Amiodarone -- an anti-arrhythmic, blocks potassium channels in the
cardiac tissue. Affecting the repolarization in phase 3 of the cardiac
cycle. It increased duration of action potential, therefore increasing
refractory period and slowing the heart rate.

Atropine -- irreversibly binds to muscarinic acetylcholine, blocking
vagal activity, increasing the heart rate.

Diazepam -- a gaba enhancer, binds to chlorine receptors on the post
synaptic neurone, increasing there affinity to GABA. This leads to
influc of negative chloride ions into post synaptic neurone, causing it
to become hyperpolarized, making it less excitable and the chances of an
action potential passing through less likely

Nitrous oxide -- binds to 5ht3 receptors which prevent
neurotransmissions of pain getting through

Naloxone -- competitively binds to opioid receptors, preventing the
opioid present from exerting its effect on the body.

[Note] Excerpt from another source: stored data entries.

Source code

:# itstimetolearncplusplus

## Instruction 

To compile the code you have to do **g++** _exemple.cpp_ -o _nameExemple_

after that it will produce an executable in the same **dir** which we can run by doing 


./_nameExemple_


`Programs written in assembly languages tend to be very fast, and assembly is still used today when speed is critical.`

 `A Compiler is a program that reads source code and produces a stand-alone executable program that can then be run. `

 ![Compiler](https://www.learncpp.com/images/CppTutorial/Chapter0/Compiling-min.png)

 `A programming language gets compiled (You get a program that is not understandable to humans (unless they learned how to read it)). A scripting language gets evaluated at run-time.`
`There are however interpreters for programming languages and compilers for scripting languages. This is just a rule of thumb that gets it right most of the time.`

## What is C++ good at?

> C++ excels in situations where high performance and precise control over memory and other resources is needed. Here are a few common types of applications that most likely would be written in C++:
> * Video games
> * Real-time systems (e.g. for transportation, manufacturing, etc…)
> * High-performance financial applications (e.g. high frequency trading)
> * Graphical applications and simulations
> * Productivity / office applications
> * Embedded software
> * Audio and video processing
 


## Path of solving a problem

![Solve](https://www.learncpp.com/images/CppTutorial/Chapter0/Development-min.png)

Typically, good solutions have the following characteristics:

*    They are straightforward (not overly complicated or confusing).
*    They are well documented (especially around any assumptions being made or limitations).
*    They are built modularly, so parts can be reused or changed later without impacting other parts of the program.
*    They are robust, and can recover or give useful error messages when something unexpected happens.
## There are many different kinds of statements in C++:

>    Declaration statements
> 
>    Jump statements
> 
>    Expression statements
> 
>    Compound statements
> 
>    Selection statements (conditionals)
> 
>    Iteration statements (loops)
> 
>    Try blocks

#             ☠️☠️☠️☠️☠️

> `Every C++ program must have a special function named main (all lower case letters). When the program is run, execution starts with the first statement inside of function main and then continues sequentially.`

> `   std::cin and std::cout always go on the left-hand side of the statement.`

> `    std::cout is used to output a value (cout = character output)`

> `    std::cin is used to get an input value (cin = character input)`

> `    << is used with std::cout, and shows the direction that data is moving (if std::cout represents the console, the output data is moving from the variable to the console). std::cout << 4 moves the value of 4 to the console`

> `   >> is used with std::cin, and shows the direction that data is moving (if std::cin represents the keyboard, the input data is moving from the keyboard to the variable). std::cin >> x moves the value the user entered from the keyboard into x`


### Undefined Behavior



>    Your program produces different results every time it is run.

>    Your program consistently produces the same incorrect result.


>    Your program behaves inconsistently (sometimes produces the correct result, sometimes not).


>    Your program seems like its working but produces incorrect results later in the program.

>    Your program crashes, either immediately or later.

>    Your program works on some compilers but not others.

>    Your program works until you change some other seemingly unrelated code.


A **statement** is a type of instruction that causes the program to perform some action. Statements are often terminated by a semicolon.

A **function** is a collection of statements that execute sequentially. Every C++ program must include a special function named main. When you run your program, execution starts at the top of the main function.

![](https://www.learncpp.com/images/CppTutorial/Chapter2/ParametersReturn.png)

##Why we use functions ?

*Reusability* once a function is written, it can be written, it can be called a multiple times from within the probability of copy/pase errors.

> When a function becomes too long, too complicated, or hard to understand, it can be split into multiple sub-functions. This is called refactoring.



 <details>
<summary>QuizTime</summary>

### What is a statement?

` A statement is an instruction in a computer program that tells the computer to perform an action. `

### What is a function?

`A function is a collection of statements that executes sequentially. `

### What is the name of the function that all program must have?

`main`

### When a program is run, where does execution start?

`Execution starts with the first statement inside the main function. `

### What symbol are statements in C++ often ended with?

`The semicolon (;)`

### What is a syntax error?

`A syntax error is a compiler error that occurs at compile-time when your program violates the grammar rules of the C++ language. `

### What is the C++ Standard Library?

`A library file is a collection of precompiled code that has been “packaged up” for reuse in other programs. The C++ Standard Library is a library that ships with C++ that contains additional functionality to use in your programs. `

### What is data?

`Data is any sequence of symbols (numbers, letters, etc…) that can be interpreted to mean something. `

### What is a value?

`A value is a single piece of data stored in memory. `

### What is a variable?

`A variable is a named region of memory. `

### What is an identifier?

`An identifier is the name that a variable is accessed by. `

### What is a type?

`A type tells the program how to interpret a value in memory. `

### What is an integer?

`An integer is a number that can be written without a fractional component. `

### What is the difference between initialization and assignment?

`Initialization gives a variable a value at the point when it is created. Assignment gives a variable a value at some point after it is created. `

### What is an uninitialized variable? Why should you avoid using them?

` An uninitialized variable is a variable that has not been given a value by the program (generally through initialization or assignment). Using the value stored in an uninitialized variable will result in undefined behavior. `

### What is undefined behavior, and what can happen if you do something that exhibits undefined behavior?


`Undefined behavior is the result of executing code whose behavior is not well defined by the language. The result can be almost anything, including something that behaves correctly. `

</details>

Ondansetron -- bind to 5HT3 receptors on vagal afferent nerves and
chemoreceptor trigger zones, therefor inhibiting stimulatory effect of
serotonin.

Morphine -- bind to kappa, delta and mu receptors. Also allow calcium
channels to open on presynaptic neurone which decreases release of
neurotransmitters. while closing potassium channels on post synaptic
neurone causing them to become hyperpolarized.

Paracetamol -- don't know

Ibuprofen -- an NSAID, a non-selective cox-inhibitor, inhibits
cyclooxygenase, leads to decreased production of prostaglandin and
thromboxane, causing anti-inflammatory/anti-pyretic/analgesic affects.

Chlorphenamine -- an inverse agonist that binds to H1 receptors on
target tissue, preventing histamine from binding and producing an
effect. It also brings the receptors back to their baseline level that
causes a gradual reduction in allergenic symptoms. Can cross blood brain
barrierscausing sedative effects

Benzo penicillin -- a narrow spectrum antibiotic that binds to receptors
in the cell membrane, breaking it down, killing the bacteria.